A demanda de soja da China, que impulsiona a expansão agrícola do Brasil, continua forte. No entanto, uma aversão de consumidores chineses contra os transgênicas está começando a abalar a demanda por óleo de soja, seu principal óleo de cozinha, o que pode ser problema para a indústria de processamento, que depende de soja transgênica do Brasil e dos Estados Unidos.
A China, que não planta soja transgênica, precisa de 11 milhões de toneladas de soja convencional por ano para produção de alimentos, disse Lin Tan, executivo da Hopefull Grain & Oil Group, à Reuters. Produtores locais não conseguem suprir ao menos 3 milhões de toneladas de demanda de esmagadores, disse ele.

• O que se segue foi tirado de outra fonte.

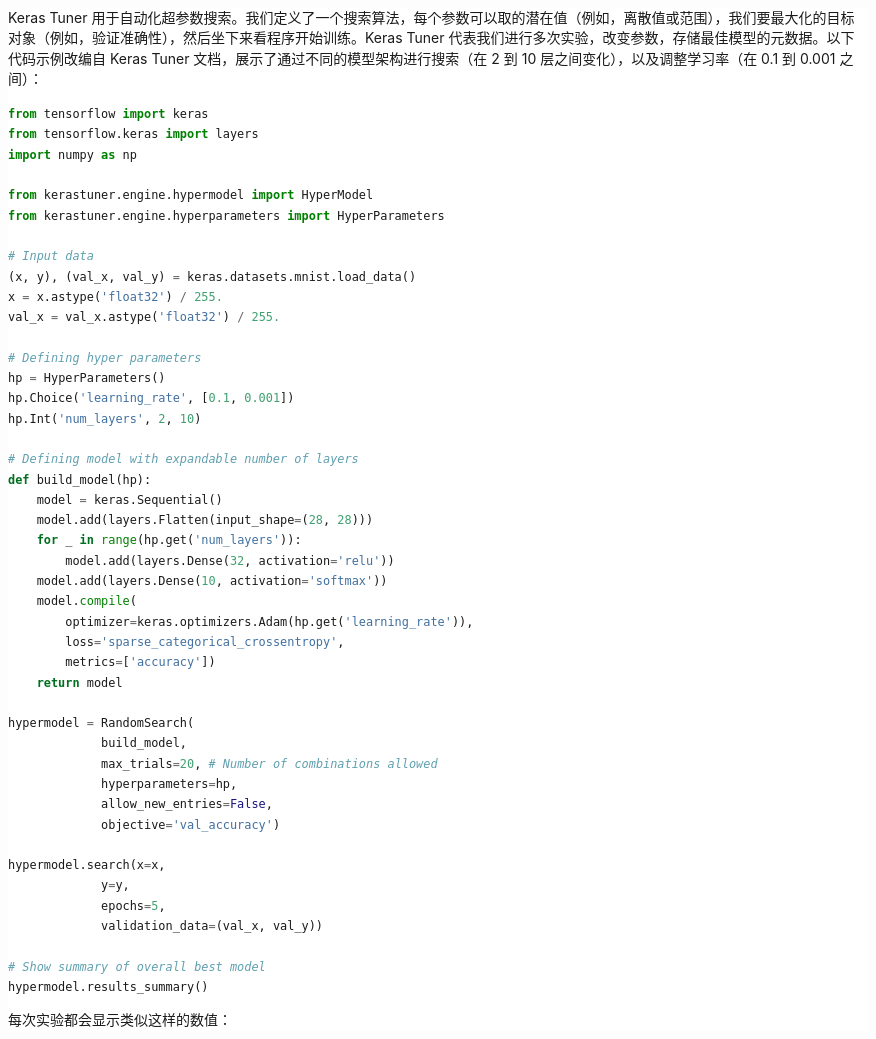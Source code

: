 Keras Tuner 用于自动化超参数搜索。我们定义了一个搜索算法，每个参数可以取的潜在值（例如，离散值或范围），我们要最大化的目标对象（例如，验证准确性），然后坐下来看程序开始训练。Keras Tuner 代表我们进行多次实验，改变参数，存储最佳模型的元数据。以下代码示例改编自 Keras Tuner 文档，展示了通过不同的模型架构进行搜索（在 2 到 10 层之间变化），以及调整学习率（在 0.1 到 0.001 之间）：

```py
from tensorflow import keras
from tensorflow.keras import layers
import numpy as np

from kerastuner.engine.hypermodel import HyperModel
from kerastuner.engine.hyperparameters import HyperParameters

# Input data
(x, y), (val_x, val_y) = keras.datasets.mnist.load_data()
x = x.astype('float32') / 255.
val_x = val_x.astype('float32') / 255.

# Defining hyper parameters
hp = HyperParameters()
hp.Choice('learning_rate', [0.1, 0.001])
hp.Int('num_layers', 2, 10)

# Defining model with expandable number of layers
def build_model(hp):
    model = keras.Sequential()
    model.add(layers.Flatten(input_shape=(28, 28)))
    for _ in range(hp.get('num_layers')):
        model.add(layers.Dense(32, activation='relu'))
    model.add(layers.Dense(10, activation='softmax'))
    model.compile(
        optimizer=keras.optimizers.Adam(hp.get('learning_rate')),
        loss='sparse_categorical_crossentropy',
        metrics=['accuracy'])
    return model

hypermodel = RandomSearch(
             build_model,
             max_trials=20, # Number of combinations allowed
             hyperparameters=hp,
             allow_new_entries=False,
             objective='val_accuracy')

hypermodel.search(x=x,
             y=y,
             epochs=5,
             validation_data=(val_x, val_y))

# Show summary of overall best model
hypermodel.results_summary()
```

每次实验都会显示类似这样的数值：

“A China tem uma lacuna no mercado e os grãos adicionais precisam vir de algum lugar”, disse Tan. Um grupo de 14 países da União Europeia importou cerca de 2,7 milhões de toneladas de farelo de soja não transgênica equivalente, segundo um relatório de 2015, e há potencial de demanda da Índia, disse Mendes.
Maggi, cuja empresa é parceira no programa de soja livre de transgênicos do Mato Grosso, disse à Reuters que o Brasil precisa incrementar a pesquisa para desenvolver sementes convencionais para produção em massa.
“Eu sou um entusiasta”, disse ele. Mas alertou que o governo não tem como incentivar a produção de soja não-transgênica, acrescentando que há espaço para as duas variedades no mercado.